I agree with other comments on this blog that we're well into the overshoot range of planetary carrying capacity. But we already know that we can voluntarily reduce birth-rates to below replenishment levels. On a healthy planet (which we don't currently have) we could have technologically advanced societies with a maximum of about 2 billion people if true sustainability were a guiding principle. And many cultures throughout time have discovered how to enjoy sex without producing babies. One current, rather large stumbling block is the religious-based repression of self and joy endemic to Western Civ.
And I agree that there's no "solution"; however, there is a realistic response, although the outcome remains uncertain, and becomes more dire with every passing day we stick with business as usual.

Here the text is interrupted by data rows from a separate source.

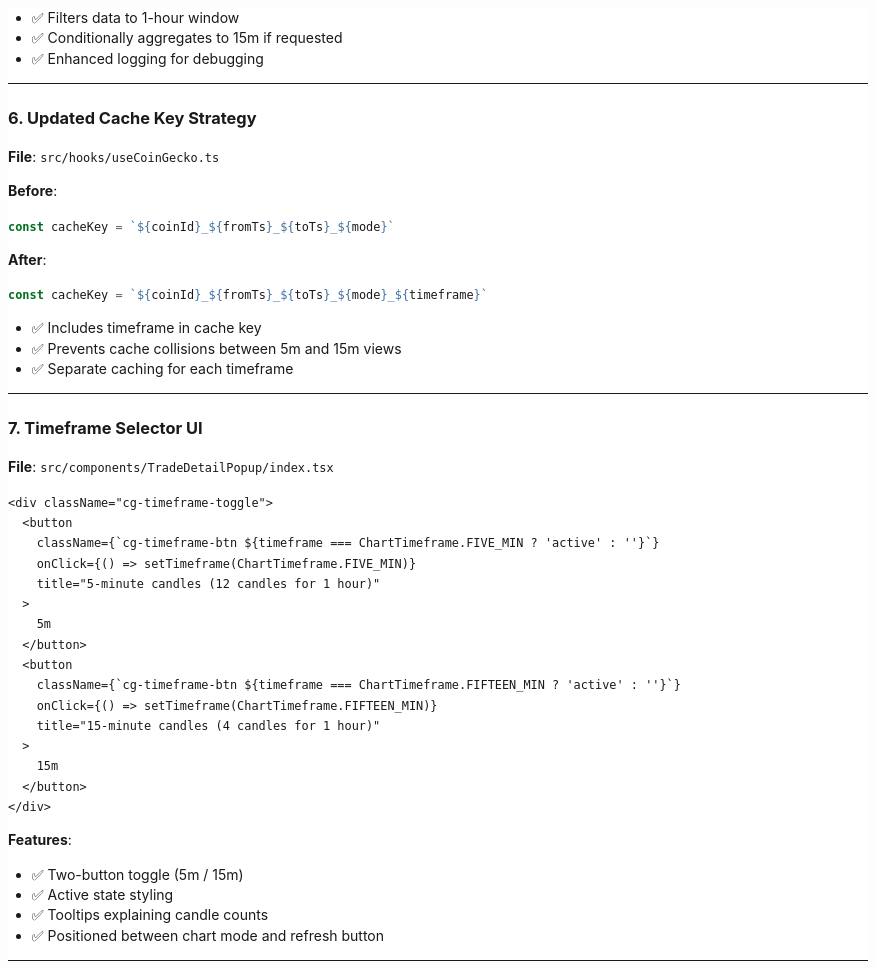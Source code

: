 - ✅ Filters data to 1-hour window
- ✅ Conditionally aggregates to 15m if requested
- ✅ Enhanced logging for debugging

---

### 6. Updated Cache Key Strategy
**File**: `src/hooks/useCoinGecko.ts`

**Before**:
```typescript
const cacheKey = `${coinId}_${fromTs}_${toTs}_${mode}`
```

**After**:
```typescript
const cacheKey = `${coinId}_${fromTs}_${toTs}_${mode}_${timeframe}`
```

- ✅ Includes timeframe in cache key
- ✅ Prevents cache collisions between 5m and 15m views
- ✅ Separate caching for each timeframe

---

### 7. Timeframe Selector UI
**File**: `src/components/TradeDetailPopup/index.tsx`

```tsx
<div className="cg-timeframe-toggle">
  <button
    className={`cg-timeframe-btn ${timeframe === ChartTimeframe.FIVE_MIN ? 'active' : ''}`}
    onClick={() => setTimeframe(ChartTimeframe.FIVE_MIN)}
    title="5-minute candles (12 candles for 1 hour)"
  >
    5m
  </button>
  <button
    className={`cg-timeframe-btn ${timeframe === ChartTimeframe.FIFTEEN_MIN ? 'active' : ''}`}
    onClick={() => setTimeframe(ChartTimeframe.FIFTEEN_MIN)}
    title="15-minute candles (4 candles for 1 hour)"
  >
    15m
  </button>
</div>
```

**Features**:
- ✅ Two-button toggle (5m / 15m)
- ✅ Active state styling
- ✅ Tooltips explaining candle counts
- ✅ Positioned between chart mode and refresh button

---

The response is based on adhering to natural-systems principles and what they tell us about the tendency of life to increase diversity and self-organize into networks of mutual support and reciprocity. The energetic direction of life is to support more life. This provides my bottom line for discerning whether something belongs in the good or evil category. Does it support the web of life?
It seems to me that a concerted effort must be made to raise awareness that there is an alternative, and it's one that everyone can participate in and benefit from. The alternative I advocate is grounded in reconnecting with nature and relocalizing our economies. These can both be done in a manner that is thoroughly grounded in a systems-science framework that weaves together the latest findings from the physical, biological, and social sciences about how life actually works--as opposed to how Industrialism wished it would work to support dominator hierarchies, greed, and aggression. This alternative embraces steady-state economics, applied ecopsychology, and an Earth jurisprudence to ground its governance.

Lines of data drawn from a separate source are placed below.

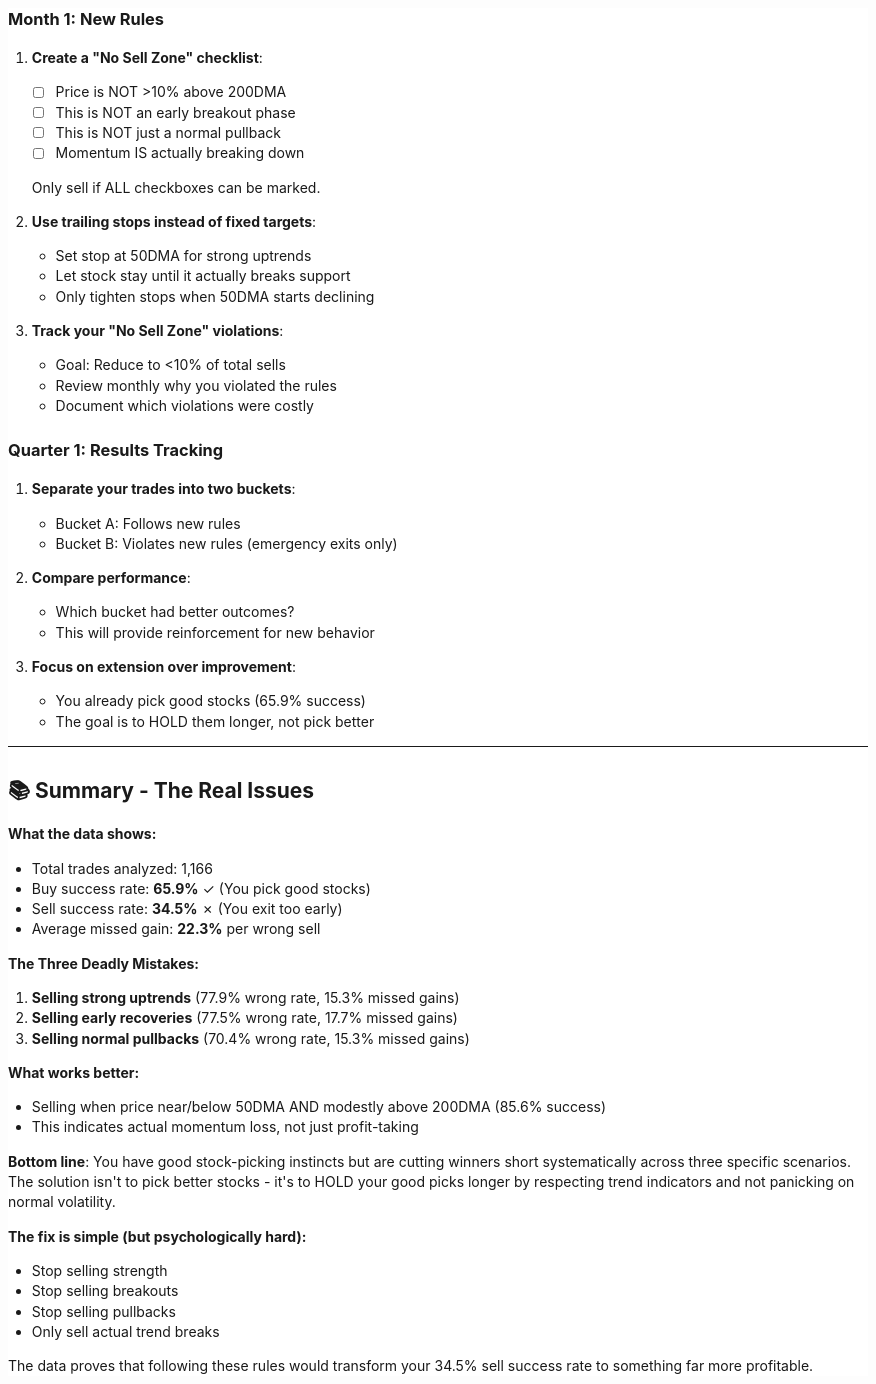 ### Month 1: New Rules
1. **Create a "No Sell Zone" checklist**:
   - [ ] Price is NOT >10% above 200DMA
   - [ ] This is NOT an early breakout phase
   - [ ] This is NOT just a normal pullback
   - [ ] Momentum IS actually breaking down
   
   Only sell if ALL checkboxes can be marked.

2. **Use trailing stops instead of fixed targets**:
   - Set stop at 50DMA for strong uptrends
   - Let stock stay until it actually breaks support
   - Only tighten stops when 50DMA starts declining

3. **Track your "No Sell Zone" violations**:
   - Goal: Reduce to <10% of total sells
   - Review monthly why you violated the rules
   - Document which violations were costly

### Quarter 1: Results Tracking
1. **Separate your trades into two buckets**:
   - Bucket A: Follows new rules
   - Bucket B: Violates new rules (emergency exits only)

2. **Compare performance**:
   - Which bucket had better outcomes?
   - This will provide reinforcement for new behavior

3. **Focus on extension over improvement**:
   - You already pick good stocks (65.9% success)
   - The goal is to HOLD them longer, not pick better

---

## 📚 Summary - The Real Issues

**What the data shows:**
- Total trades analyzed: 1,166
- Buy success rate: **65.9%** ✓ (You pick good stocks)
- Sell success rate: **34.5%** ✗ (You exit too early)
- Average missed gain: **22.3%** per wrong sell

**The Three Deadly Mistakes:**
1. **Selling strong uptrends** (77.9% wrong rate, 15.3% missed gains)
2. **Selling early recoveries** (77.5% wrong rate, 17.7% missed gains)  
3. **Selling normal pullbacks** (70.4% wrong rate, 15.3% missed gains)

**What works better:**
- Selling when price near/below 50DMA AND modestly above 200DMA (85.6% success)
- This indicates actual momentum loss, not just profit-taking

**Bottom line**: You have good stock-picking instincts but are cutting winners short systematically across three specific scenarios. The solution isn't to pick better stocks - it's to HOLD your good picks longer by respecting trend indicators and not panicking on normal volatility.

**The fix is simple (but psychologically hard):**
- Stop selling strength
- Stop selling breakouts  
- Stop selling pullbacks
- Only sell actual trend breaks

The data proves that following these rules would transform your 34.5% sell success rate to something far more profitable.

This alternative has the additional benefit of being congruent with Earth-centered indigenous wisdom in what can be called an eco-spirituality that can reintegrate the body-mind-spirit relationships that were torn asunder by Cartesian dualism and disconnected, reductionistic, Enlightenment thinking. However, it doesn't throw out or discount our accumulated knowledge when it is congruent with natural-systems principles.
If we do nothing, we'll end up where we're headed. But we could decide to make new choices. We could put feedback loops to work for us--habitat and ecosystem restoration, powering down, outlawing planned obsolescence, and remembering the benefits of sharing--for just a few quick examples in addition to the others mentioned above.